On lit "grand film" par-ci, on entend "classique instantané" par-là , on apprend que ce "défi technique regorge d'émotion", et patati et patata. Et pas l'ombre d'une proposition argumentative un brin convaincante et concrète sur le pourquoi du comment, sur les raisons de la réussite du dernier opus de David Fincher. Vous me direz, la presse n'a pas pour habitude d'étayer ses divers points de vue par des éléments tangibles et réfléchis. Certes. Toutefois, il y a fort à parier que si nos charmants confrères pêchent à trouver les mots pour saluer la nouvelle performance de l'auteur de Fight Club c'est vraisemblablement qu'ils étaient plus obnubilés par l'idée que représente ce projet à Oscars d'un réalisateur officiellement décrété "mature" depuis le précédent Zodiac que par le film lui-même. C'est qu'il ne faudrait pas passer à côté du phénomène annoncé de l'année…

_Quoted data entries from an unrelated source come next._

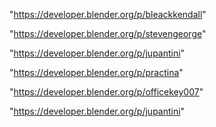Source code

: "https://developer.blender.org/p/bleackkendall"

"https://developer.blender.org/p/stevengeorge"

"https://developer.blender.org/p/jupantini"

 
"https://developer.blender.org/p/practina"


"https://developer.blender.org/p/officekey007"


"https://developer.blender.org/p/jupantini"


 
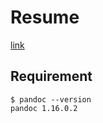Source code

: Resume
======

[link](https://guesslin.github.io/resume)


## Requirement


	$ pandoc --version
	pandoc 1.16.0.2
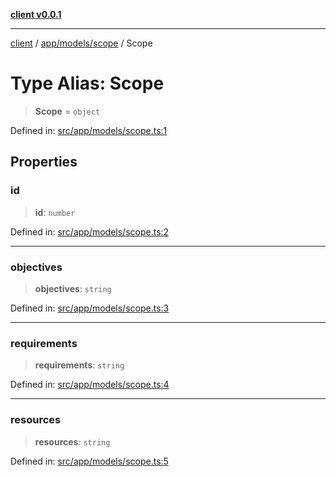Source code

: [**client v0.0.1**](../../../../README.md)

***

[client](../../../../README.md) / [app/models/scope](../README.md) / Scope

# Type Alias: Scope

> **Scope** = `object`

Defined in: [src/app/models/scope.ts:1](https://github.com/petelc/WMS/blob/0ba5e61a5ede3de744df1a5839724fa19a2a534f/client/src/app/models/scope.ts#L1)

## Properties

### id

> **id**: `number`

Defined in: [src/app/models/scope.ts:2](https://github.com/petelc/WMS/blob/0ba5e61a5ede3de744df1a5839724fa19a2a534f/client/src/app/models/scope.ts#L2)

***

### objectives

> **objectives**: `string`

Defined in: [src/app/models/scope.ts:3](https://github.com/petelc/WMS/blob/0ba5e61a5ede3de744df1a5839724fa19a2a534f/client/src/app/models/scope.ts#L3)

***

### requirements

> **requirements**: `string`

Defined in: [src/app/models/scope.ts:4](https://github.com/petelc/WMS/blob/0ba5e61a5ede3de744df1a5839724fa19a2a534f/client/src/app/models/scope.ts#L4)

***

### resources

> **resources**: `string`

Defined in: [src/app/models/scope.ts:5](https://github.com/petelc/WMS/blob/0ba5e61a5ede3de744df1a5839724fa19a2a534f/client/src/app/models/scope.ts#L5)
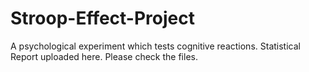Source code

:# Stroop-Effect-Project
A psychological experiment which tests cognitive reactions. Statistical Report uploaded here. Please check the files. 
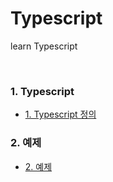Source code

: # Typescript
learn Typescript


<br>

### 1. Typescript
  - [1. Typescript 정의 ](https://github.com/daldalhada/Typescript/blob/main/discription/1.md)
### 2. 예제
  - [2. 예제](https://github.com/daldalhada/Typescript/blob/main/discription/2.md)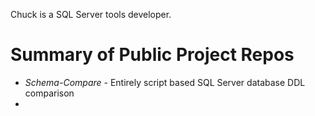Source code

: Chuck is a SQL Server tools developer.

# Summary of Public Project Repos
- *Schema-Compare* - Entirely script based SQL Server database DDL comparison
- 


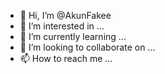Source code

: - 👋 Hi, I’m @AkunFakee
- 👀 I’m interested in ...
- 🌱 I’m currently learning ...
- 💞️ I’m looking to collaborate on ...
- 📫 How to reach me ...

<!---
AkunFakee/AkunFakee is a ✨ special ✨ repository because its `README.md` (this file) appears on your GitHub profile.
You can click the Preview link to take a look at your changes.
--->
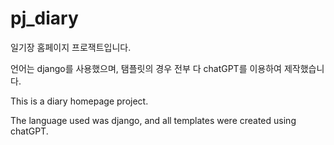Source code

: # pj_diary
일기장 홈페이지 프로잭트입니다.

언어는 django를 사용했으며, 탬플릿의 경우 전부 다 chatGPT를 이용하여 제작했습니다.



This is a diary homepage project.

The language used was django, and all templates were created using chatGPT.
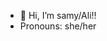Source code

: - 👋 Hi, I’m samy/Ali!! 
-  Pronouns: she/her

<!---
sleepyAli/sleepyAli is a ✨ special ✨ repository because its `README.md` (this file) appears on your GitHub profile.
You can click the Preview link to take a look at your changes.
--->
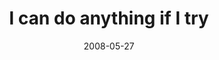 ---
layout: base.njk
title : 'I can do anything if I try' 
view_title : 'I can do anything if I try' 
year : '2008' 
date : '2008-05-27' 
img_file : '/drawing/icandoanythingifitry.png' 
html_file : 'icandoanythingifitry' 
next_html : 'ihopeicanfinishthisbeforeidie.html' 
year_order : '222' 
permalink : "title/{{html_file}}.html"
---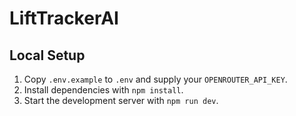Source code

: # LiftTrackerAI

## Local Setup

1. Copy `.env.example` to `.env` and supply your `OPENROUTER_API_KEY`.
2. Install dependencies with `npm install`.
3. Start the development server with `npm run dev`.
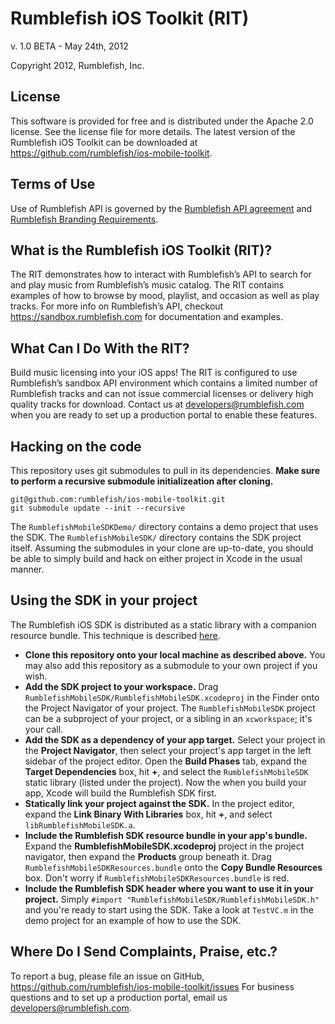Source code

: # Rumblefish iOS Toolkit (RIT)

v. 1.0 BETA - May 24th, 2012

Copyright 2012, Rumblefish, Inc.

## License

This software is provided for free and is distributed under the Apache 2.0 license. See the license file for more details. The latest version of the Rumblefish iOS Toolkit can be downloaded at https://github.com/rumblefish/ios-mobile-toolkit.

## Terms of Use

Use of Rumblefish API is governed by the [Rumblefish API agreement](https://sandbox.rumblefish.com/agreement) and [Rumblefish Branding Requirements](https://sandbox.rumblefish.com/branding).

## What is the Rumblefish iOS Toolkit (RIT)?

The RIT demonstrates how to interact with Rumblefish’s API to search for and play music from Rumblefish’s music catalog. The RIT contains examples of how to browse by mood, playlist, and occasion as well as play tracks. For more info on Rumblefish’s API, checkout https://sandbox.rumblefish.com for documentation and examples.

## What Can I Do With the RIT?

Build music licensing into your iOS apps! The RIT is configured to use Rumblefish’s sandbox API environment which contains a limited number of Rumblefish tracks and can not issue commercial licenses or delivery high quality tracks for download. Contact us at developers@rumblefish.com when you are ready to set up a production portal to enable these features.

## Hacking on the code

This repository uses git submodules to pull in its dependencies. **Make sure to perform a recursive submodule initializeation after cloning.**

    git@github.com:rumblefish/ios-mobile-toolkit.git
    git submodule update --init --recursive
    

The `RumblefishMobileSDKDemo/` directory contains a demo project that uses the SDK. The `RumblefishMobileSDK/` directory contains the SDK project itself. Assuming the submodules in your clone are up-to-date, you should be able to simply build and hack on either project in Xcode in the usual manner.

## Using the SDK in your project

The Rumblefish iOS SDK is distributed as a static library with a companion resource bundle. This technique is described [here](http://www.galloway.me.uk/tutorials/ios-library-with-resources/).

- **Clone this repository onto your local machine as described above.** You may also add this repository as a submodule to your own project if you wish.
- **Add the SDK project to your workspace.** Drag `RumblefishMobileSDK/RumblefishMobileSDK.xcodeproj` in the Finder onto the Project Navigator of your project. The `RumblefishMobileSDK` project can be a subproject of your project, or a sibling in an `xcworkspace`; it's your call.
- **Add the SDK as a dependency of your app target.**
Select your project in the **Project Navigator**, then select your project's app target in the left sidebar of the project editor. Open the **Build Phases** tab, expand the **Target Dependencies** box, hit **+**, and select the `RumblefishMobileSDK` static library (listed under the project). Now the when you build your app, Xcode will build the Rumblefish SDK first.
- **Statically link your project against the SDK.** In the project editor, expand the **Link Binary With Libraries** box, hit **+**, and select `libRumblefishMobileSDK.a`.
- **Include the Rumblefish SDK resource bundle in your app's bundle.** Expand the **RumblefishMobileSDK.xcodeproj** project in the project navigator, then expand the **Products** group beneath it. Drag `RumblefishMobileSDKResources.bundle` onto the **Copy Bundle Resources** box. Don't worry if `RumblefishMobileSDKResources.bundle` is red.
- **Include the Rumblefish SDK header where you want to use it in your project.** Simply `#import "RumblefishMobileSDK/RumblefishMobileSDK.h"` and you're ready to start using the SDK. Take a look at `TestVC.m` in the demo project for an example of how to use the SDK.

## Where Do I Send Complaints, Praise, etc.?

To report a bug, please file an issue on GitHub, https://github.com/rumblefish/ios-mobile-toolkit/issues
For business questions and to set up a production portal, email us developers@rumblefish.com.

Pour tout vous dire je suis presque jaloux d'eux, car pour la première fois, me voilà déçu par Fincher. Ho oui j'aurai aimé versé ma larme finale, j'aurai aimé être pris de vertiges métaphysiques, j'aurai tant voulu clamer une fois de plus au monde combien Fincher est un immense cinéaste (même lorsqu'il pondait films immatures sur films immatures). Or la vie à l'envers de ce Benjamin Button souffre précisément de la froideur des projets trop conçus, trop préparés, et manque singulièrement de spontanéité. Un manque que le traitement choisi pour adapter la nouvelle de Fitzgerald ne pouvait de toute manière jamais combler.
Car le scripte rendu par Eric Roth sent la fainéantise à chaque scène et se révèle vraiment trop pauvre pour emporter l'adhésion sur les 150 minutes du métrage. Evidemment le sujet appelait le drame romanesque, la mise en perspective d'une relation amoureuse à travers les époques et une succession de péripéties afin de matérialiser à l'image les décennies traversées par un personnage chaque fois plus jeune. Mais fallait-il pour autant en faire un dérivé de Forrest Gump (adapté pour l'écran par… Eric Roth) ? De la mère dingue de son fils au capitaine de bateau paternel en passant par la réussite industrielle d'un héros quelque peu dépassé et l'inévitable guerre traversée sans encombre, les points communs s'empilent. Et lassent. Car une telle approche sied pour une fable candide, moins pour une histoire sujette à moult questionnements sur le sens de la vie, sur les dégâts du temps et les opportunités offertes par le destin ; tout ceci est d'ailleurs tellement peu traité que les auteurs se sentent obligés de les résumer brusquement à travers la séquence de l'accident de voiture, forçant l'exercice du "et si ?" sur deux minutes quand on aurait aimé qu'il soit prégnant sur deux heures. Même le procédé du flashback conté par un perso sur son lit de mort plombe le rythme du film plus qu'il n'enrichit sa dramaturgie.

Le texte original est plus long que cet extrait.